## Task to complete
Set down all of the entries below word for word, with the pictures left out.

## Data to use
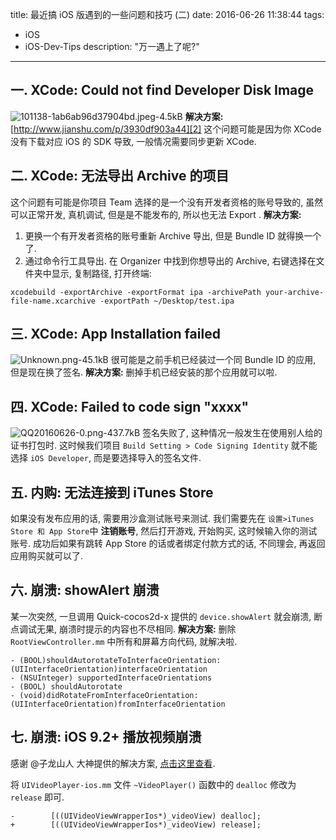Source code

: title: 最近搞 iOS 版遇到的一些问题和技巧 (二)
date: 2016-06-26 11:38:44
tags:
- iOS
- iOS-Dev-Tips
description: "万一遇上了呢?"
---


## 一. XCode: Could not find Developer Disk Image
![101138-1ab6ab96d37904bd.jpeg-4.5kB][1]
**解决方案:**
[http://www.jianshu.com/p/3930df903a44][2]
这个问题可能是因为你 XCode 没有下载对应 iOS 的 SDK 导致, 一般情况需要同步更新 XCode.


## 二. XCode: 无法导出 Archive 的项目
这个问题有可能是你项目 Team 选择的是一个没有开发者资格的账号导致的, 虽然可以正常开发, 真机调试, 但是是不能发布的, 所以也无法 Export .
**解决方案:**
1. 更换一个有开发者资格的账号重新 Archive 导出, 但是 Bundle ID 就得换一个了.
2. 通过命令行工具导出.
在 Organizer 中找到你想导出的 Archive, 右键选择在文件夹中显示, 复制路径, 打开终端:
```
xcodebuild -exportArchive -exportFormat ipa -archivePath your-archive-file-name.xcarchive -exportPath ~/Desktop/test.ipa
```

## 三. XCode: App Installation failed
![Unknown.png-45.1kB][3]
很可能是之前手机已经装过一个同 Bundle ID 的应用, 但是现在换了签名.
**解决方案:**
删掉手机已经安装的那个应用就可以啦.

## 四. XCode: Failed to code sign "xxxx"
![QQ20160626-0.png-437.7kB][4]
签名失败了, 这种情况一般发生在使用别人给的证书打包时. 这时候我们项目 `Build Setting > Code Signing Identity` 就不能选择 `iOS Developer`, 而是要选择导入的签名文件.

## 五. 内购: 无法连接到 iTunes Store
如果没有发布应用的话, 需要用沙盒测试账号来测试. 我们需要先在 `设置>iTunes Store 和 App Store`中 **注销账号**, 然后打开游戏, 开始购买, 这时候输入你的测试账号. 成功后如果有跳转 App Store 的话或者绑定付款方式的话, 不同理会, 再返回应用购买就可以了.

## 六. 崩溃: showAlert 崩溃
某一次突然, 一旦调用 Quick-cocos2d-x 提供的 `device.showAlert` 就会崩溃, 断点调试无果, 崩溃时提示的内容也不尽相同.
**解决方案:**
删除 `RootViewController.mm` 中所有和屏幕方向代码, 就解决啦.

```objc
- (BOOL)shouldAutorotateToInterfaceOrientation:(UIInterfaceOrientation)interfaceOrientation
- (NSUInteger) supportedInterfaceOrientations
- (BOOL) shouldAutorotate
- (void)didRotateFromInterfaceOrientation:(UIInterfaceOrientation)fromInterfaceOrientation
```

## 七. 崩溃: iOS 9.2+ 播放视频崩溃

感谢 @子龙山人 大神提供的解决方案, [点击这里查看][5].

将 `UIVideoPlayer-ios.mm` 文件 `~VideoPlayer()` 函数中的 `dealloc` 修改为 `release` 即可.

```objc
-        [((UIVideoViewWrapperIos*)_videoView) dealloc];
+        [((UIVideoViewWrapperIos*)_videoView) release];
```

  [1]: http://static.zybuluo.com/justbilt/84lvyg8n11lmtefi02pirqup/101138-1ab6ab96d37904bd.jpeg
  [2]: http://www.jianshu.com/p/3930df903a44
  [3]: http://static.zybuluo.com/justbilt/kl9sahl74sqfnxgjem57f390/Unknown.png
  [4]: http://static.zybuluo.com/justbilt/eb80q3re93fflmiuhygk4f1m/QQ20160626-0.png
  [5]: https://github.com/cocos2d/cocos2d-x/issues/14855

## Written solution
Source code

: title: 最近搞 iOS 版遇到的一些问题和技巧 (二)
date: 2016-06-26 11:38:44
tags:
- iOS
- iOS-Dev-Tips
description: "万一遇上了呢?"
---


## 一. XCode: Could not find Developer Disk Image
![101138-1ab6ab96d37904bd.jpeg-4.5kB][1]
**解决方案:**
[http://www.jianshu.com/p/3930df903a44][2]
这个问题可能是因为你 XCode 没有下载对应 iOS 的 SDK 导致, 一般情况需要同步更新 XCode.


## 二. XCode: 无法导出 Archive 的项目
这个问题有可能是你项目 Team 选择的是一个没有开发者资格的账号导致的, 虽然可以正常开发, 真机调试, 但是是不能发布的, 所以也无法 Export .
**解决方案:**
1. 更换一个有开发者资格的账号重新 Archive 导出, 但是 Bundle ID 就得换一个了.
2. 通过命令行工具导出.
在 Organizer 中找到你想导出的 Archive, 右键选择在文件夹中显示, 复制路径, 打开终端:
```
xcodebuild -exportArchive -exportFormat ipa -archivePath your-archive-file-name.xcarchive -exportPath ~/Desktop/test.ipa
```

## 三. XCode: App Installation failed
![Unknown.png-45.1kB][3]
很可能是之前手机已经装过一个同 Bundle ID 的应用, 但是现在换了签名.
**解决方案:**
删掉手机已经安装的那个应用就可以啦.

## 四. XCode: Failed to code sign "xxxx"
![QQ20160626-0.png-437.7kB][4]
签名失败了, 这种情况一般发生在使用别人给的证书打包时. 这时候我们项目 `Build Setting > Code Signing Identity` 就不能选择 `iOS Developer`, 而是要选择导入的签名文件.

## 五. 内购: 无法连接到 iTunes Store
如果没有发布应用的话, 需要用沙盒测试账号来测试. 我们需要先在 `设置>iTunes Store 和 App Store`中 **注销账号**, 然后打开游戏, 开始购买, 这时候输入你的测试账号. 成功后如果有跳转 App Store 的话或者绑定付款方式的话, 不同理会, 再返回应用购买就可以了.

## 六. 崩溃: showAlert 崩溃
某一次突然, 一旦调用 Quick-cocos2d-x 提供的 `device.showAlert` 就会崩溃, 断点调试无果, 崩溃时提示的内容也不尽相同.
**解决方案:**
删除 `RootViewController.mm` 中所有和屏幕方向代码, 就解决啦.

```objc
- (BOOL)shouldAutorotateToInterfaceOrientation:(UIInterfaceOrientation)interfaceOrientation
- (NSUInteger) supportedInterfaceOrientations
- (BOOL) shouldAutorotate
- (void)didRotateFromInterfaceOrientation:(UIInterfaceOrientation)fromInterfaceOrientation
```

## 七. 崩溃: iOS 9.2+ 播放视频崩溃

感谢 @子龙山人 大神提供的解决方案, [点击这里查看][5].

将 `UIVideoPlayer-ios.mm` 文件 `~VideoPlayer()` 函数中的 `dealloc` 修改为 `release` 即可.

```objc
-        [((UIVideoViewWrapperIos*)_videoView) dealloc];
+        [((UIVideoViewWrapperIos*)_videoView) release];
```

  [1]: http://static.zybuluo.com/justbilt/84lvyg8n11lmtefi02pirqup/101138-1ab6ab96d37904bd.jpeg
  [2]: http://www.jianshu.com/p/3930df903a44
  [3]: http://static.zybuluo.com/justbilt/kl9sahl74sqfnxgjem57f390/Unknown.png
  [4]: http://static.zybuluo.com/justbilt/eb80q3re93fflmiuhygk4f1m/QQ20160626-0.png
  [5]: https://github.com/cocos2d/cocos2d-x/issues/14855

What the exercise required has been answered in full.